I used some loctite 242 that is removable if needed.Hoping this works out.These were new cars and I did get them off of Ebay.Don't think I'll buy from this seller again but do like the cars.Buying Micro Train couplers would be the next option but that's getting very expensive.Cars were $35 plus shipping and I ordered 4,don't really want to add more expense at this time.Plus the Kato E5 even though I got a great price for a new one $72 this adds up.lol As far as the loctite it's curing time is 24 hours so I will wait till that's up later today and run them on my layout.


----------



## rrjim1 (Mar 12, 2015)

cjp53 said:


> I used some loctite 242 that is removable if needed.Hoping this works out.These were new cars and I did get them off of Ebay.Don't think I'll buy from this seller again but do like the cars.Buying Micro Train couplers would be the next option but that's getting very expensive.Cars were $35 plus shipping and I ordered 4,don't really want to add more expense at this time.Plus the Kato E5 even though I got a great price for a new one $72 this adds up.lol As far as the loctite it's curing time is 24 hours so I will wait till that's up later today and run them on my layout.


 Sounds like someone swapped the trucks, I have several Concor passenger cars and the stock trucks don't come with washers.


----------



## traction fan (Oct 5, 2014)

cjp53 said:


> I used some loctite 242 that is removable if needed.Hoping this works out.These were new cars and I did get them off of Ebay.Don't think I'll buy from this seller again but do like the cars.Buying Micro Train couplers would be the next option but that's getting very expensive.Cars were $35 plus shipping and I ordered 4,don't really want to add more expense at this time.Plus the Kato E5 even though I got a great price for a new one $72 this adds up.lol As far as the loctite it's curing time is 24 hours so I will wait till that's up later today and run them on my layout.


cjp53;

Glad to hear you fixed your problem. One word of caution though. Gluing the kingpin into the hole in the bolster (regardless of the type of glue) more often than not, results in gluing the truck in place, so it can't swivel any more. I've had this happen several times. It might be safer to fill the hole with epoxy, or perhaps your Loctite 242, with the truck, washer, and kingpin, off the car. Let the glue harden and then drill a new, smaller, hole that will fit the kingpin tightly. 
A Kato locomotive for $72 is a good deal. How many cars did you get for $35? For comparison, a brand new Micro-Trains passenger car, with their excellent trucks and couplers factory installed retails for $30. So, if those ConCor cars were $35 each that's at, or above, retail.
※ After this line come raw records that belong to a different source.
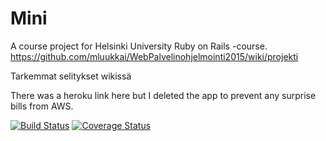 # Mini

A course project for Helsinki University Ruby on Rails -course.   https://github.com/mluukkai/WebPalvelinohjelmointi2015/wiki/projekti  

Tarkemmat selitykset wikissä
  
There was a heroku link here but I deleted the app to prevent any surprise bills from AWS.

[![Build Status](https://travis-ci.org/Valtis/Mini.svg?branch=master)](https://travis-ci.org/Valtis/Mini)
[![Coverage Status](https://coveralls.io/repos/Valtis/Mini/badge.svg?branch=master)](https://coveralls.io/r/Valtis/Mini?branch=master)

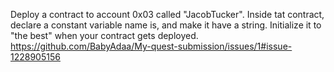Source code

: Deploy a contract to account 0x03 called "JacobTucker". Inside tat contract,
declare a constant variable name is, and make it have a string. Initialize it to "the best" when your contract gets deployed.
https://github.com/BabyAdaa/My-quest-submission/issues/1#issue-1228905156

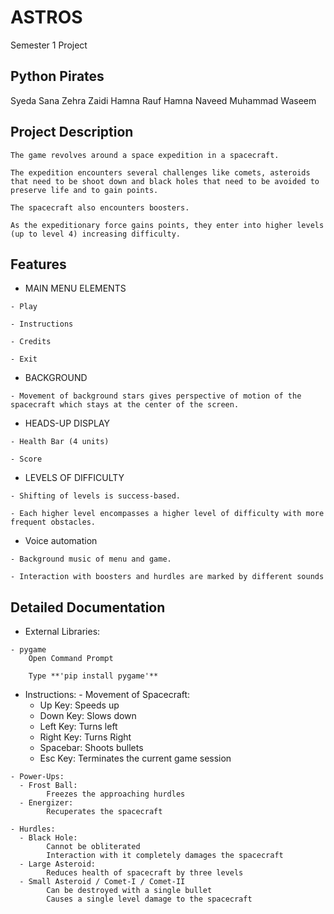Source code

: # ASTROS
Semester 1 Project

## Python Pirates

Syeda Sana Zehra Zaidi
Hamna Rauf
Hamna Naveed
Muhammad Waseem

## Project Description
    The game revolves around a space expedition in a spacecraft.

    The expedition encounters several challenges like comets, asteroids that need to be shoot down and black holes that need to be avoided to preserve life and to gain points.

    The spacecraft also encounters boosters.

    As the expeditionary force gains points, they enter into higher levels (up to level 4) increasing difficulty.

## Features
   * MAIN MENU ELEMENTS
   
    - Play
    
    - Instructions
    
    - Credits
    
    - Exit

   * BACKGROUND
   
    - Movement of background stars gives perspective of motion of the spacecraft which stays at the center of the screen.
    
   * HEADS-UP DISPLAY
   
    - Health Bar (4 units)
    
    - Score 

   * LEVELS OF DIFFICULTY
   
    - Shifting of levels is success-based.
    
    - Each higher level encompasses a higher level of difficulty with more frequent obstacles.

   * Voice automation
   
    - Background music of menu and game.
    
    - Interaction with boosters and hurdles are marked by different sounds

## Detailed Documentation
   * External Libraries:
   
    - pygame
        Open Command Prompt
        
        Type **'pip install pygame'**

   * Instructions:
    - Movement of Spacecraft: 
      - Up Key: Speeds up
      - Down Key: Slows down
      - Left Key: Turns left
      - Right Key: Turns Right  
      - Spacebar: Shoots bullets
      - Esc Key: Terminates the current game session

    - Power-Ups:
      - Frost Ball:
            Freezes the approaching hurdles
      - Energizer:
            Recuperates the spacecraft

    - Hurdles:
      - Black Hole:
            Cannot be obliterated
            Interaction with it completely damages the spacecraft
      - Large Asteroid:
            Reduces health of spacecraft by three levels
      - Small Asteroid / Comet-I / Comet-II
            Can be destroyed with a single bullet
            Causes a single level damage to the spacecraft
If you got two, or more, cars for $35, then that's a good deal too.

Good Luck;

Traction Fan


----------



## cjp53 (Oct 9, 2020)

traction fan said:


> cjp53;
> 
> Glad to hear you fixed your problem. One word of caution though. Gluing the kingpin into the hole in the bolster (regardless of the type of glue) more often than not, results in gluing the truck in place, so it can't swivel any more. I've had this happen several times. It might be safer to fill the hole with epoxy, or perhaps your Loctite 242, with the truck, washer, and kingpin, off the car. Let the glue harden and then drill a new, smaller, hole that will fit the kingpin tightly.
> A Kato locomotive for $72 is a good deal. How many cars did you get for $35? For comparison, a brand new Micro-Trains passenger car, with their excellent trucks and couplers factory installed retails for $30. So, if those ConCor cars were $35 each that's at, or above, retail. If you got two, or more, cars for $35, then that's a good deal too.
> ...


Thanks for the advice,I bought 4 cars,Con Cor was recommended from someone on another forum.I won't make that mistake again.I do like Micro-Trains cars as I have some freight cars of theirs.Wish I knew they had passenger cars that would have gone with my E5 before I purchased these.


----------



## traction fan (Oct 5, 2014)

cjp53 said:


> Thanks for the advice, I bought 4 cars, Con Cor was recommended from someone on another forum. I won't make that mistake again. I do like Micro-Trains cars as I have some freight cars of theirs. Wish I knew they had passenger cars that would have gone with my E5 before I purchased these.


cjp53;

If you got four ConCor passenger cars for $35, that's a very good deal.
Micro-Trains makes heavyweight passenger cars in many road names, but I don't think I have seen any modern streamlined passenger cars from them. So, as far as "going with your E-5" probably not. Though the E-5 was an early locomotive in the 'E" series, and I suspect they probably pulled trains of heavyweights at one time or another. Kato makes many beautiful, high-quality, streamlined passenger cars, but mostly as sets/complete trains. Kato cars are also expensive.
ConCor is basically an importer, rather than a manufacturer. They do make a few things, but most of the equipment sold under the ConCor name is really made by someone else, and who made it varies a lot. 

Traction Fan 🙂


----------



## cjp53 (Oct 9, 2020)

traction fan said:


> cjp53;
> 
> If you got four ConCor passenger cars for $35, that's a very good deal.
> Micro-Trains makes heavyweight passenger cars in many road names, but I don't think I have seen any modern streamlined passenger cars from them. So, as far as "going with your E-5" probably not. Though the E-5 was an early locomotive in the 'E" series, and I suspect they probably pulled trains of heavyweights at one time or another. Kato makes many beautiful, high-quality, streamlined passenger cars, but mostly as sets/complete trains. Kato cars are also expensive.
> ...


In searching for the correct cars to go with the engine I did not see any micro train streamlined cars.I agree Kato has some nice looking cars but like you said they come in sets and are more expensive.I'm not happy with the quality of the cars and will not buy anymore in the future.Live and learn.The Loctite worked but it's a shame I had to go to that extreme.But I really like the E5,I also have 2 Kato Mikado's .You become spoiled with Kato.


----------



## Old_Hobo (Feb 20, 2014)

If I may say, having to use a drop of Loctite is hardly extreme......especially considering it fixed a ConCor car issue......


----------



## Jscullans (Jul 8, 2019)

If I’m not mistaken the e5 was specifically prototypical to the Cb&q to go along with their zephyr train sets. It was either e5 or the e7. I could be wrong though


----------



## cjp53 (Oct 9, 2020)

Old_Hobo said:


> If I may say, having to use a drop of Loctite is hardly extreme......especially considering it fixed a ConCor car issue......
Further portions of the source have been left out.